Angelika ignorierte den Einwurf, sie nahm mit unschuldiger Miene einen Schluck Rotwein. »Die Stimmen kamen von der Terrasse; ich hab auch gesehen, dass das große Außenlicht an war. Es war ein düsterer Tag, dunkle Regenwolken, eklig. Ich will also hin, doch da merke ich, das sind gar nicht die Handwerker. Ich höre einen Mann und eine Frau, die sich anschreien. Auf Spanisch.« Sie drehte das Glas in der Hand. »Ich stelle das Tablett ab und gucke erst einmal vorsichtig ums Haus. Da steht der Enkel vom alten Lopez und daneben eine Frau, gut aussehend, vielleicht Mitte dreißig.«

Johanna runzelte die Stirn. »War das bestimmt Spanisch? Nicht vielmehr mallorquí?« Soweit ihr bekannt war, waren die Lopez eine alteingesessene einheimische Familie.

»Was weiß ich, das ist doch fast das Gleiche.«

Angelika hatte nur begrenzte Spanischkenntnisse, mallorquí sprach sie überhaupt nicht. Johanna hatte sich schon gedacht, dass sie den Unterschied nicht heraushörte.

»Sie haben sich also angeschrien, und du hast gelauscht?« Johanna beschlich das Gefühl, dass Angelika, die oft Dinge missverstand, sich da eine ziemliche Räuberpistole zusammenspann.

»Tja, ich stehe da hinterm Haus und weiß nicht, wohin. Freundlich Hallo sagen? Leise zurückziehen?« Sie nippte am Rotwein. »Um ehrlich zu sein, ich war auch gespannt, wie die Sache ausgehen würde.«

Johanna fand das verständlich. In ihrer ländlichen Ecke im Norden von Llucmajor, am Fuß des Randabergs, umgeben von Weiden mit idyllischen Trockenmauern, Mandelbäumen und Schweinekoben, passierte selten etwas Aufregendes.

»Ich gucke also noch mal um die Ecke, doch Felipe und die Frau sind ins Haus gegangen, haben auch das Terrassenlicht ausgemacht. Sie schreien drinnen weiter.«

»Und dann?«, fragte Johanna, zunehmend ungeduldig.

»Auf einmal ist es totenstill. Kein Mucks. Ich höre nur ein dumpfes … Tja, ein dumpfes Stampfen, dann ein Klappern. Ein Scharren und Rascheln. Ich dachte, kämpfen die etwa miteinander?«

»Was hast du getan?« Langsam wurde es doch interessant.

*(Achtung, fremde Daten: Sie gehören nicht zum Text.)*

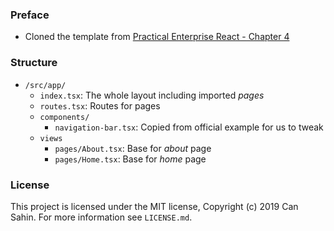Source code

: 
### Preface

- Cloned the template from [Practical Enterprise React - Chapter 4](https://github.com/webmasterdevlin/practical-enterprise-react/tree/master/chapter-4/starter-boilerplate)

### Structure
- `/src/app/`
    - `index.tsx`: The whole layout including imported *pages*
    - `routes.tsx`: Routes for pages
    - `components/`
        - `navigation-bar.tsx`: Copied from official example for us to tweak
    - `views`
        - `pages/About.tsx`: Base for *about* page
        - `pages/Home.tsx`: Base for *home* page

### License

This project is licensed under the MIT license, Copyright (c) 2019 Can Sahin.
For more information see `LICENSE.md`.

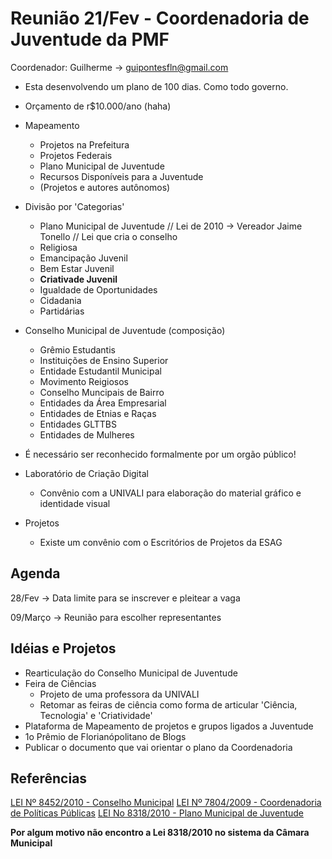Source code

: # Reunião 21/Fev - Coordenadoria de Juventude da PMF

Coordenador: Guilherme -> guipontesfln@gmail.com

* Esta desenvolvendo um plano de 100 dias. Como todo governo.
* Orçamento de r$10.000/ano (haha)

* Mapeamento
	* Projetos na Prefeitura
	* Projetos Federais
	* Plano Municipal de Juventude
	* Recursos Disponíveis para a Juventude
	* (Projetos e autores autônomos)

* Divisão por 'Categorias'
	* Plano Municipal de Juventude // Lei de 2010 -> Vereador Jaime Tonello // Lei que cria o conselho
	* Religiosa
	* Emancipação Juvenil
	* Bem Estar Juvenil
	* **Criativade Juvenil**
	* Igualdade de Oportunidades
	* Cidadania
	* Partidárias

* Conselho Municipal de Juventude (composição)
	* Grêmio Estudantis
	* Instituições de Ensino Superior
	* Entidade Estudantil Municipal
	* Movimento Reigiosos
	* Conselho Muncipais de Bairro
	* Entidades da Área Empresarial
	* Entidades de Etnias e Raças
	* Entidades GLTTBS
	* Entidades de Mulheres
* É necessário ser reconhecido formalmente por um orgão público!

* Laboratório de Criação Digital
	* Convênio com a UNIVALI para elaboração do material gráfico e identidade visual
* Projetos
 	* Existe um convênio com o Escritórios de Projetos da ESAG


## Agenda
28/Fev -> Data limite para se inscrever e pleitear a vaga

09/Março -> Reunião para escolher representantes


## Idéias e Projetos

* Rearticulação do Conselho Municipal de Juventude
* Feira de Ciências
	* Projeto de uma professora da UNIVALI
	* Retomar as feiras de ciência como forma de articular 'Ciência, Tecnologia' e 'Criatividade'
* Plataforma de Mapeamento de projetos e grupos ligados a Juventude
* 1o Prêmio de Florianópolitano de Blogs
* Publicar o documento que vai orientar o plano da Coordenadoria

## Referências

[LEI Nº 8452/2010 - Conselho Municipal](http://okfnpad.org/juventudefloripa-conselhomunicipal)
[LEI Nº 7804/2009 - Coordenadoria de Políticas Públicas](http://okfnpad.org/juventudefloripa-coordenadoria)
[LEI No 8318/2010 - Plano Municipal de Juventude](http://okfnpad.org/juventudefloripa-planomunicipal)

**Por algum motivo não encontro a Lei 8318/2010 no sistema da Câmara Municipal**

»Ich habe gewartet. Ich meine, der ganze Bereich ist voller Bauschutt, lauter Stolperfallen. Da kann man kaum treten, ohne dass dich jemand hört.«

Johanna war überzeugt, dass Angelika das bereits ausprobiert hatte. Garantiert ging sie regelmäßig nachsehen, wie der Um- und Ausbau beim Nachbarn voranging.

»Ich bin nach einer Weile trotzdem ganz leise am Haus entlang. Gucke ins Fenster neben der Terrasse. In dem Moment macht der Kerl im Inneren so eine Baulampe an, grelles Neonding. Hab gedacht, ich werde blind. Ich bin so erschrocken, dass ich zurückgestolpert und vor Angst schnell durch den Zaun in meinen Garten gehuscht bin.«

»Hat er dich gesehen? Oder gehört?«

Angelika betrachtete beunruhigt ihr nunmehr leeres Weinglas. »Ich glaube nicht, aber ich weiß es nicht.« Sie beugte sich hinunter und fummelte zwei Schokoriegel aus der Tasche, hielt Johanna einen hin, die verneinend mit der Hand wedelte.

»Auf jeden Fall: Ich warte in meinem Garten und lausche. Erst komplette Ruhe, alles still. Und schließlich höre ich Felipes Auto.« Sie wickelte den ersten Schokoriegel aus. »Verstecke mich hinter meinem Zaun, von da aus kann man alles sehen. Er fährt vorbei, ich gucke also in das Auto, aber was soll ich sagen? Er sitzt ganz allein drin! Die Frau ist nicht im Wagen.«

»Ganz bestimmt? Vielleicht saß sie im Heck?«

»Er war mit einem Cabrio unterwegs, Verdeck offen. War idiotisch, bei dem Wetter. Da war niemand außer ihm. Und die Frau war nicht zu sehen, weder am Haus noch auf der Straße, auch nach einer halben Stunde nicht. Ich will gerade rüber und im Haus nachsehen, da kommt Felipe zurück. Er bleibt eine Stunde, macht irgendeinen Lärm, den ich nicht zuordnen kann, und fährt zum zweiten Mal weg, immer noch allein.«

Johanna fand das nicht allzu verdächtig.

»Ich schlüpfe also wieder durch das Loch im Gartenzaun. Hab ja das Tablett stehen lassen. Gehe aber extra mit Taschenlampe noch mal ums Haus, es fing an zu dämmern. Leuchte durch die Fenster, gucke in jeden Winkel, sogar in den Bauschuttcontainer; der ist halb leer, paar Steine, Müllsäcke, alte Kacheln und solche Sachen. Aber: keine Menschenseele da«, schloss sie dramatisch, als wäre dies eine spektakuläre Entdeckung gewesen – und nicht das Gegenteil.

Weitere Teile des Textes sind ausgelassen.